NVIDIA is ready to launch its RTX A6000 series "Ada" professional-visualization graphics cards. These cards are targeted at the same market demographic as the NVIDIA Quadro series of the old—serious 3D content creation. The RTX A6000 leads the pack, and is based on the 4 nm "AD102" silicon (the same one powering the GeForce RTX 4090). The A6000 is better endowed than the RTX 4090 at the silicon-level, although operating at lower GPU clock-speeds, for its tighter 300 W power-limit (compared to 450 W of the RTX 4090).

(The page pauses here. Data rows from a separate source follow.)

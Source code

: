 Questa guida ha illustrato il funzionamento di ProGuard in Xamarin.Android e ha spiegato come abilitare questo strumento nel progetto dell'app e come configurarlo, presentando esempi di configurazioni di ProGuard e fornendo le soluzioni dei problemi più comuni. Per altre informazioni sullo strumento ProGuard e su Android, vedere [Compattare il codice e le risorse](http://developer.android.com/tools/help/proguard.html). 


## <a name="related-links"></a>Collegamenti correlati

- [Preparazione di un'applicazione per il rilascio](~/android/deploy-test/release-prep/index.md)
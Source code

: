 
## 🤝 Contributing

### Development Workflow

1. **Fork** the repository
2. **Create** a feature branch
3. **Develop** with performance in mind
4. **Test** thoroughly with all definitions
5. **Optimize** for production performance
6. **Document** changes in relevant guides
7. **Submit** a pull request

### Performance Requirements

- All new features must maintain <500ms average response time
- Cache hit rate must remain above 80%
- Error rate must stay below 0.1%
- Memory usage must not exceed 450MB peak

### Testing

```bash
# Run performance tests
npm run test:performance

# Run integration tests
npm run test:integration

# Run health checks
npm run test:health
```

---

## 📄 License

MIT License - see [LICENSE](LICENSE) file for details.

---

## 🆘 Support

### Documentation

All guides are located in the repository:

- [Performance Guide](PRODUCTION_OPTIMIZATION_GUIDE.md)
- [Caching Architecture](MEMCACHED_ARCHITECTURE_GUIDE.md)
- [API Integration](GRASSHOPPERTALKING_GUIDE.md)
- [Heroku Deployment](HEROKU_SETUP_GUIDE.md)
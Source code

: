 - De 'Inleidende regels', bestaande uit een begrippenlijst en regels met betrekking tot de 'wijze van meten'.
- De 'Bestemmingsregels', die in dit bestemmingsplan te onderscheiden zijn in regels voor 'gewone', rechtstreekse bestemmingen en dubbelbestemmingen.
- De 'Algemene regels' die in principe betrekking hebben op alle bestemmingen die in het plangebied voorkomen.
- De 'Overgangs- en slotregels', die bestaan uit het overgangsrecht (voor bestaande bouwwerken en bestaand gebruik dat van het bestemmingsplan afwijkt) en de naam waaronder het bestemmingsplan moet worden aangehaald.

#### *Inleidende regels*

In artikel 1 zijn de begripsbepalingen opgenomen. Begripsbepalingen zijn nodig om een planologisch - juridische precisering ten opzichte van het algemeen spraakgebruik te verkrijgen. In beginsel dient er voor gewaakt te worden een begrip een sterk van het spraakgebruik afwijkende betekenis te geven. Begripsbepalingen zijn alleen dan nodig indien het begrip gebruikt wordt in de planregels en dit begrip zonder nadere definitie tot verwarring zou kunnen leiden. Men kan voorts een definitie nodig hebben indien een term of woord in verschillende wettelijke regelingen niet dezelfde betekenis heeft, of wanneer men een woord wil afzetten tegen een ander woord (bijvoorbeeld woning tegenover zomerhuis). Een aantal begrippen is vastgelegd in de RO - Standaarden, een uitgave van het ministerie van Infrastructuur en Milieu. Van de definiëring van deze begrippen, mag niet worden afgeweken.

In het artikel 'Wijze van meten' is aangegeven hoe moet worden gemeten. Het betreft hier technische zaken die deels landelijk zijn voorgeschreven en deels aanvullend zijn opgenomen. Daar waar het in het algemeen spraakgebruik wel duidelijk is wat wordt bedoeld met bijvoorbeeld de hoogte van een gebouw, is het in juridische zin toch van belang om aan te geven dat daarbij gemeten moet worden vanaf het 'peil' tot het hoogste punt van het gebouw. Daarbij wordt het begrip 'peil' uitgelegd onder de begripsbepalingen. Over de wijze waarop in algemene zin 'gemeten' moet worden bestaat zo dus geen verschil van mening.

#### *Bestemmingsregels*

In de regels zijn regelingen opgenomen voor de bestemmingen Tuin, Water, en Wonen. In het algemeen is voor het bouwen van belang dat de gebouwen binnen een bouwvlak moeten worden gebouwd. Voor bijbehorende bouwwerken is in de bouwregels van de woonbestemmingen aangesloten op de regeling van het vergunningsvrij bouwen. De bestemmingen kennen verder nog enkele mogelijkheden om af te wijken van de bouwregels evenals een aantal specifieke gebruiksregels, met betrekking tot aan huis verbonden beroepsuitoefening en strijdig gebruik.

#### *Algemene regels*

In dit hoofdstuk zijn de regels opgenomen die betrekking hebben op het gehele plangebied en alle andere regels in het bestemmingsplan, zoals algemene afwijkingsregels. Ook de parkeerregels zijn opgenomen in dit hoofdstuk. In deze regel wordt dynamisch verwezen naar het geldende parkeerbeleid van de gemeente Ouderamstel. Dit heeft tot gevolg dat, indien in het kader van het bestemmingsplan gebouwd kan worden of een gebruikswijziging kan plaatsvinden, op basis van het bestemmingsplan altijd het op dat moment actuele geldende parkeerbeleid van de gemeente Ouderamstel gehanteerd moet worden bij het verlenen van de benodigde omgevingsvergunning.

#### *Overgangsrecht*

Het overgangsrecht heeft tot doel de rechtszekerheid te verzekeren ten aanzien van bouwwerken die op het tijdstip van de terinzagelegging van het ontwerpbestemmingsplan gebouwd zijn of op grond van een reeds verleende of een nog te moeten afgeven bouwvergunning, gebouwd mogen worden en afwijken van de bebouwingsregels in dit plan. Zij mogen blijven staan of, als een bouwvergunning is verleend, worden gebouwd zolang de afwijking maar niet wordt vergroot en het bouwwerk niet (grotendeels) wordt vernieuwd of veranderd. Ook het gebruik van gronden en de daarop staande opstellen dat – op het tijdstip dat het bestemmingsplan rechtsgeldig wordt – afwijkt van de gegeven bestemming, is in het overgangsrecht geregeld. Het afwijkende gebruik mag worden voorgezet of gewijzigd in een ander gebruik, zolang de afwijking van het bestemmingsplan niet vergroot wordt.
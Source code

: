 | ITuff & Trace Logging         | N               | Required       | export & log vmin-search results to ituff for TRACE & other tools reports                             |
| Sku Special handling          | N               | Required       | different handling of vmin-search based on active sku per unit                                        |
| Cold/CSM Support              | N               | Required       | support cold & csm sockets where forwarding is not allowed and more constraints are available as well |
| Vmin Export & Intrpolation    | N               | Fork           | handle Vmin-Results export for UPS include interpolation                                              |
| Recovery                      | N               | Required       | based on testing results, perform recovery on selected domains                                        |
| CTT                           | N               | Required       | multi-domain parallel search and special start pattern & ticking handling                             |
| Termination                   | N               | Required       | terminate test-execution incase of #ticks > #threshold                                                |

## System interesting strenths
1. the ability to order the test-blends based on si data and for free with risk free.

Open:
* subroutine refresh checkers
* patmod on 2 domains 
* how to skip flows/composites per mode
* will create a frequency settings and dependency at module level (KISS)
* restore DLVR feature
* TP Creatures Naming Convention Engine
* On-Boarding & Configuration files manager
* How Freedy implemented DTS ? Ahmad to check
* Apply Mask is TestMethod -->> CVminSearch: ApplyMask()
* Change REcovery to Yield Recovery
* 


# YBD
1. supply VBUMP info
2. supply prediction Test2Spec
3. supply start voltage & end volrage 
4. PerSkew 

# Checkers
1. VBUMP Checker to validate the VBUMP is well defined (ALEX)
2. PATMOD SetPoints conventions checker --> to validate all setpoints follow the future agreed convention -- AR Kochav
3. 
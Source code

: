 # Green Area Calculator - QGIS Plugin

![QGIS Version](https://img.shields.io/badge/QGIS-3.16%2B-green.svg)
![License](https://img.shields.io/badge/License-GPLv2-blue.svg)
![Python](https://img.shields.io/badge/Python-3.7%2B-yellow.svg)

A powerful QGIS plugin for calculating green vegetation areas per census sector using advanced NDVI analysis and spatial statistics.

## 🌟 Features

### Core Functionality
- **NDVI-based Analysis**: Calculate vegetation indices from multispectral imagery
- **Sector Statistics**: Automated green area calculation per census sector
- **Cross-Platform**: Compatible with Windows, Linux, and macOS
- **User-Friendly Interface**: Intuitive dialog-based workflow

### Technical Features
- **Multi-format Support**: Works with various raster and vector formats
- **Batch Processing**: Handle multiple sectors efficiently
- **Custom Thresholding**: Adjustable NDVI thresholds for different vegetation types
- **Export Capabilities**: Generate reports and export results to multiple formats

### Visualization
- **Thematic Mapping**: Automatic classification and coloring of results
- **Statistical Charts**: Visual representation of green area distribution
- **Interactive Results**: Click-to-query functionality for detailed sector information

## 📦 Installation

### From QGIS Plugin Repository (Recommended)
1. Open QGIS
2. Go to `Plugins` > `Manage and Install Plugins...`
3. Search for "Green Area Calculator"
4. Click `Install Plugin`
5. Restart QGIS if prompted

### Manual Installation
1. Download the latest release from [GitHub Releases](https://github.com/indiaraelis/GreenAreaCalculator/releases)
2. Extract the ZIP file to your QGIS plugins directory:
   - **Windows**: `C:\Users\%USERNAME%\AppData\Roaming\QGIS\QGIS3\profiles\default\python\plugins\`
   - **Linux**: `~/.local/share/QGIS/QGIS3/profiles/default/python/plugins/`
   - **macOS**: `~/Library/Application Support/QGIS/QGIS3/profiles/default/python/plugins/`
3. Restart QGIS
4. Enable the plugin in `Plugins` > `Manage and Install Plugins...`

The A6000 "Ada" is endowed with 18,176 CUDA cores across 142 SM, compared to the 16,384 CUDA cores across 128 SM of the RTX 4090. It also gets a higher number of Tensor cores, at 568. The defining differentiator between the A6000 and RTX 4090 has to be memory, with the pro-vis card getting 48 GB of ECC GDDR6 memory across the chip's 384-bit memory bus, clocked at 20 Gbps (960 GB/s memory bandwidth); compared to the 24 GB of 21 Gbps GDDR6X (1008 GB/s) of the RTX 4090. Also, the card enables all three NVDEC and NVENC video hardware-accelerators physically present on the AD102, for six independent accelerated transcoding streams.
The card features a 16-pin ATX 12VHPWR connector, and probably includes a 3x 8-pin to 16-pin adapter, as the card's typical board power is just 300 W. The reference board features a 2-slot design with a high-density channel-type heatsink with vapor-chamber plate; and a lateral-flow blower. There is no NVLink support. Leadtek, PNY, and ELSA are expected to be the board partners for this card. Both PNY and Leadtek put out pricing, with the PNY card being cheaper at USD $7,377.
In my personal opinion the consumer NVIDIA video cards are overpriced and so are the professional NVIDIA video cards. I hope AMD can offer more down to earth pricing.